Items listed in a dataset
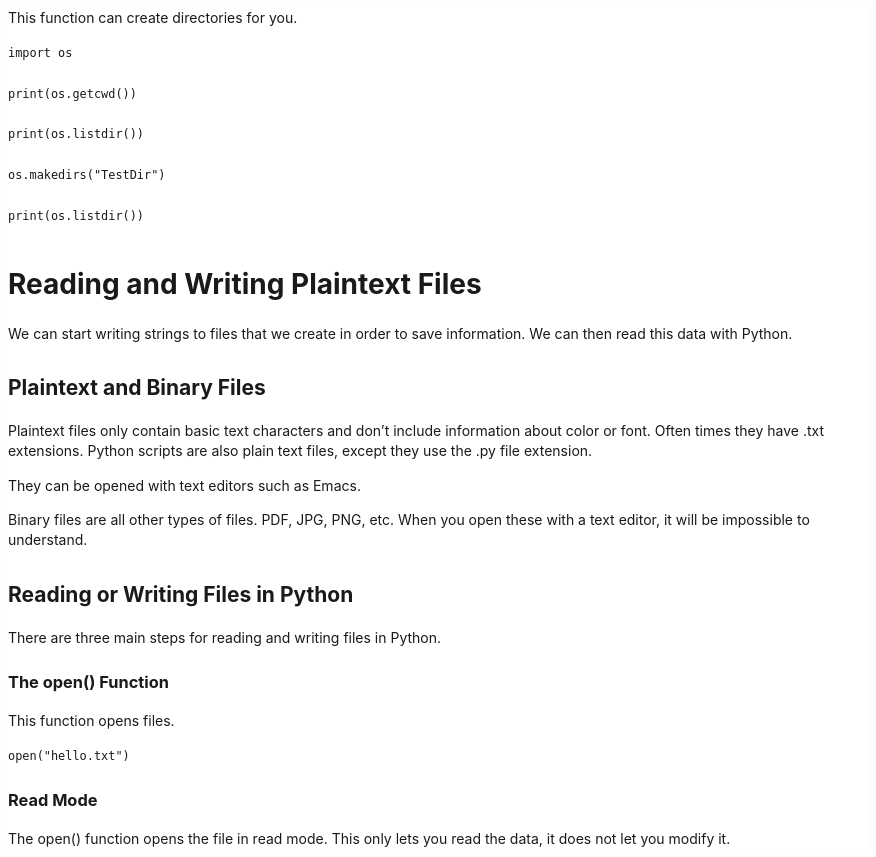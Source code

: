 This function can create directories for you.

    
    import os
    
    print(os.getcwd())
    
    print(os.listdir())
    
    os.makedirs("TestDir")
    
    print(os.listdir())


<a id="org1254bf6"></a>

# Reading and Writing Plaintext Files

We can start writing strings to files that we create in order to save information. We can then read this data with Python.


<a id="orgc9fca94"></a>

## Plaintext and Binary Files

Plaintext files only contain basic text characters and don&rsquo;t include information about color or font. Often times they have .txt extensions. Python scripts are also plain text files, except they use the .py file extension.

They can be opened with text editors such as Emacs.

Binary files are all other types of files. PDF, JPG, PNG, etc. When you open these with a text editor, it will be impossible to understand.


<a id="org090d754"></a>

## Reading or Writing Files in Python

There are three main steps for reading and writing files in Python.


<a id="org5417838"></a>

### The open() Function

This function opens files.

    
    open("hello.txt")


<a id="orgd0b20a0"></a>

### Read Mode

The open() function opens the file in read mode. This only lets you read the data, it does not let you modify it.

:: Try it ::
Your answer must be the lines from the opening line of the entries through the line holding "# Reading and Writing Plaintext Files", written out exactly and without any picture.

:: Answer for the task ::
Source code

: This function can create directories for you.

    
    import os
    
    print(os.getcwd())
    
    print(os.listdir())
    
    os.makedirs("TestDir")
    
    print(os.listdir())


<a id="org1254bf6"></a>

# Reading and Writing Plaintext Files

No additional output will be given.